Zebrafisch-Ohrbläschen und Maus-Epididymis als Modellsysteme zur Untersuchung der Teilung säulenförmiger Epithelzellen

Wie unsere Gewebe sich teilen, ohne auseinanderzufallen

In jedem Moment teilen sich die Zellen, die unsere Organe auskleiden, ersetzen abgenutzte Nachbarn und erhalten gleichzeitig Gewebe wie Darm, Innenohr und Reproduktionstrakt intakt und funktionsfähig. Geht diese Choreografie schief, können Folgeschäden von Fehlbildungen über Unfruchtbarkeit bis hin zu Krebs reichen. Diese Studie stellt zwei starke lebende Modelle vor — ein winziges Fischohr und einen mausspezifischen Fortpflanzungsgang — um in Echtzeit zu beobachten, wie hohe, dicht gepackte Epithelzellen sich teilen, ohne die von ihnen gebildete Barriere zu durchbrechen.

Wenn Zellkerne zur Arbeit pendeln

In vielen Organen sind die Zellen, die dünne Schichten bilden, hoch und säulenförmig, mit einem Ende am Stützgewebe und dem anderen zum flüssigkeitsgefüllten Lumen. Bevor diese Zellen sich teilen, unternehmen ihre Zellkerne einen zeitlich genau abgestimmten „Pendelmarsch“. Sie beginnen nahe der Basis, wandern zur inneren Oberfläche, teilen sich dort und die beiden neuen Kerne reisen dann wieder nach unten. Diese Hin- und Herbewegung, interkinetische nukleare Migration genannt, wurde bisher vor allem im sich entwickelnden Gehirn untersucht. Die Autoren folgerten, dass man, um dieses Verfahren körperweit wirklich zu verstehen, lebende, hochauflösende Einblicke in einfachere, aber dennoch realistische Gewebe benötigt.

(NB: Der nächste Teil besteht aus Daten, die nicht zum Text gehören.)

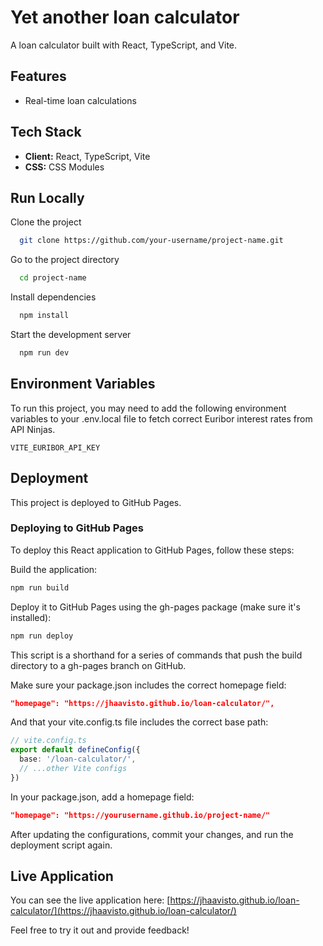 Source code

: # Yet another loan calculator

A loan calculator built with React, TypeScript, and Vite.

## Features

- Real-time loan calculations

## Tech Stack

- **Client:** React, TypeScript, Vite
- **CSS:** CSS Modules

## Run Locally

Clone the project

```bash
  git clone https://github.com/your-username/project-name.git
```

Go to the project directory

```bash
  cd project-name
```

Install dependencies

```bash
  npm install
```

Start the development server

```bash
  npm run dev
```

## Environment Variables

To run this project, you may need to add the following environment variables to your .env.local file to fetch correct Euribor interest rates from API Ninjas.

`
VITE_EURIBOR_API_KEY
`

## Deployment

This project is deployed to GitHub Pages.

### Deploying to GitHub Pages

To deploy this React application to GitHub Pages, follow these steps:

Build the application:

```bash
npm run build
```

Deploy it to GitHub Pages using the gh-pages package (make sure it's installed):

```bash
npm run deploy
```

This script is a shorthand for a series of commands that push the build directory to a gh-pages branch on GitHub.

Make sure your package.json includes the correct homepage field:

```json
"homepage": "https://jhaavisto.github.io/loan-calculator/",
```

And that your vite.config.ts file includes the correct base path:

```typescript
// vite.config.ts
export default defineConfig({
  base: '/loan-calculator/',
  // ...other Vite configs
})
```

In your package.json, add a homepage field:

```json
"homepage": "https://yourusername.github.io/project-name/"
```

After updating the configurations, commit your changes, and run the deployment script again.

## Live Application

You can see the live application here: 
[https://jhaavisto.github.io/loan-calculator/](https://jhaavisto.github.io/loan-calculator/)

Feel free to try it out and provide feedback!
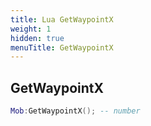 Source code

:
 ```yaml
---
title: Lua GetWaypointX
weight: 1
hidden: true
menuTitle: GetWaypointX
---
```

## GetWaypointX
```lua
Mob:GetWaypointX(); -- number
``` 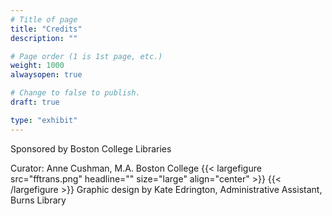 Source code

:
 ```yaml
---
# Title of page
title: "Credits"
description: ""

# Page order (1 is 1st page, etc.)
weight: 1000
alwaysopen: true

# Change to false to publish.
draft: true

type: "exhibit"
---
```


Sponsored by Boston College Libraries


Curator: Anne Cushman, M.A. Boston College
{{< largefigure src="fftrans.png"
                headline=""
                size="large" align="center" >}}
{{< /largefigure >}}
Graphic design by Kate Edrington, Administrative Assistant, Burns Library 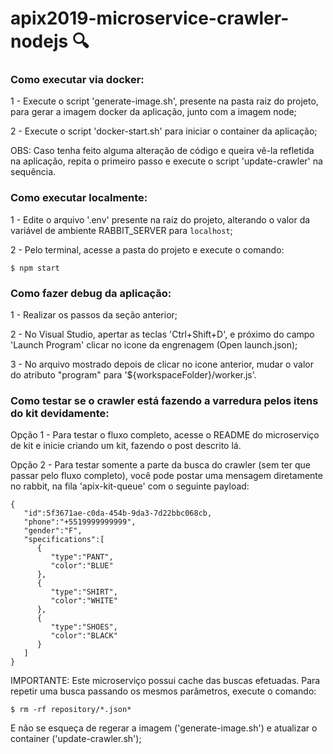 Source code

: # apix2019-microservice-crawler-nodejs :mag:

### Como executar via docker:

1 - Execute o script 'generate-image.sh', presente na pasta raiz do projeto, para gerar a imagem docker da aplicação, junto com a imagem node;

2 - Execute o script 'docker-start.sh' para iniciar o container da aplicação;

OBS: Caso tenha feito alguma alteração de código e queira vê-la refletida na aplicação, repita o primeiro passo e execute o script 'update-crawler' na sequência. 

### Como executar localmente:

1 - Edite o arquivo '.env' presente na raiz do projeto, alterando o valor da variável de ambiente RABBIT_SERVER para `localhost`;

2 - Pelo terminal, acesse a pasta do projeto e execute o comando:
```
$ npm start
```

### Como fazer debug da aplicação:

1 - Realizar os passos da seção anterior;

2 - No Visual Studio, apertar as teclas 'Ctrl+Shift+D', e próximo do campo 'Launch Program' clicar no icone da engrenagem (Open launch.json);

3 - No arquivo mostrado depois de clicar no icone anterior, mudar o valor do atributo "program" para '${workspaceFolder}/worker.js'.

### Como testar se o crawler está fazendo a varredura pelos itens do kit devidamente:

Opção 1 - Para testar o fluxo completo, acesse o README do microserviço de kit e inicie criando um kit, fazendo o post descrito lá.

Opção 2 - Para testar somente a parte da busca do crawler (sem ter que passar pelo fluxo completo), você pode postar uma mensagem diretamente no rabbit, na fila 'apix-kit-queue' com o seguinte payload:

```
{
   "id":5f3671ae-c0da-454b-9da3-7d22bbc068cb,
   "phone":"+5519999999999",
   "gender":"F",
   "specifications":[
      { 
         "type":"PANT",
         "color":"BLUE"
      },
      {
         "type":"SHIRT",
         "color":"WHITE"
      },
      {
         "type":"SHOES",
         "color":"BLACK"
      }
   ]
}
```

IMPORTANTE: Este microserviço possui cache das buscas efetuadas. Para repetir uma busca passando os mesmos parâmetros, execute o comando:
```
$ rm -rf repository/*.json*
```
E não se esqueça de regerar a imagem ('generate-image.sh') e atualizar o container ('update-crawler.sh');
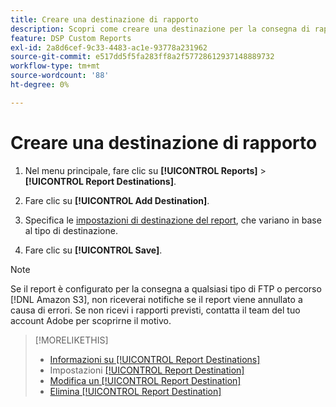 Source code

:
 ```yaml
---
title: Creare una destinazione di rapporto
description: Scopri come creare una destinazione per la consegna di rapporti personalizzati.
feature: DSP Custom Reports
exl-id: 2a8d6cef-9c33-4483-ac1e-93778a231962
source-git-commit: e517dd5f5fa283ff8a2f57728612937148889732
workflow-type: tm+mt
source-wordcount: '88'
ht-degree: 0%

---
```


# Creare una destinazione di rapporto

1. Nel menu principale, fare clic su **[!UICONTROL Reports]** > **[!UICONTROL Report Destinations]**.

1. Fare clic su **[!UICONTROL Add Destination]**.

1. Specifica le [impostazioni di destinazione del report](/help/dsp/reports/report-destinations/report-destination-settings.md), che variano in base al tipo di destinazione.

1. Fare clic su **[!UICONTROL Save]**.

>[!NOTE]
>
> Se il report è configurato per la consegna a qualsiasi tipo di FTP o percorso [!DNL Amazon S3], non riceverai notifiche se il report viene annullato a causa di errori. Se non ricevi i rapporti previsti, contatta il team del tuo account Adobe per scoprirne il motivo.

>[!MORELIKETHIS]
>
>* [Informazioni su [!UICONTROL Report Destinations]](/help/dsp/reports/report-destinations/report-destination-about.md)
>* Impostazioni [[!UICONTROL Report Destination]](/help/dsp/reports/report-destinations/report-destination-settings.md)
>* [Modifica un [!UICONTROL Report Destination]](/help/dsp/reports/report-destinations/report-destination-edit.md)
>* [Elimina [!UICONTROL Report Destination]](/help/dsp/reports/report-destinations/report-destination-delete.md)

Ein Fischohr und ein Mausgang als lebende Labore

Die Forschenden passten das embryonale Zebrafisch-Otic-Vesikel — einen transparenten, flüssigkeitsgefüllten Sack, der später das Innenohr bildet — als Fenster zur Zellteilung in einfachem säulenförmigem Epithel an. Durch Injektion fluoreszierender Marker in befruchtete Eier konnten sie gleichzeitig Zellumrisse, Zellkerne und wichtige Strukturfasern unter einem Konfokalmikroskop beobachten, während sich das Embryo entwickelte. Sie konzentrierten sich auf ein Zeitfenster, in dem die Zellen einen ordentlichen, hohen Ring um das Bläschen bildeten. Parallel dazu untersuchten sie die Maus-Epididymis, einen langen gewundenen Gang, der zur Spermienreifung beiträgt, mithilfe dünner Gewebeschnitte und chemischer Marker, die DNA‑Synthese, Zellzyklusphasen und Strukturproteine kennzeichnen. Dieses bereichsübergreifende Design erlaubte es ihnen zu prüfen, ob dieselbe Kernbewegung auch bei sehr unterschiedlichen Wirbeltieren abläuft.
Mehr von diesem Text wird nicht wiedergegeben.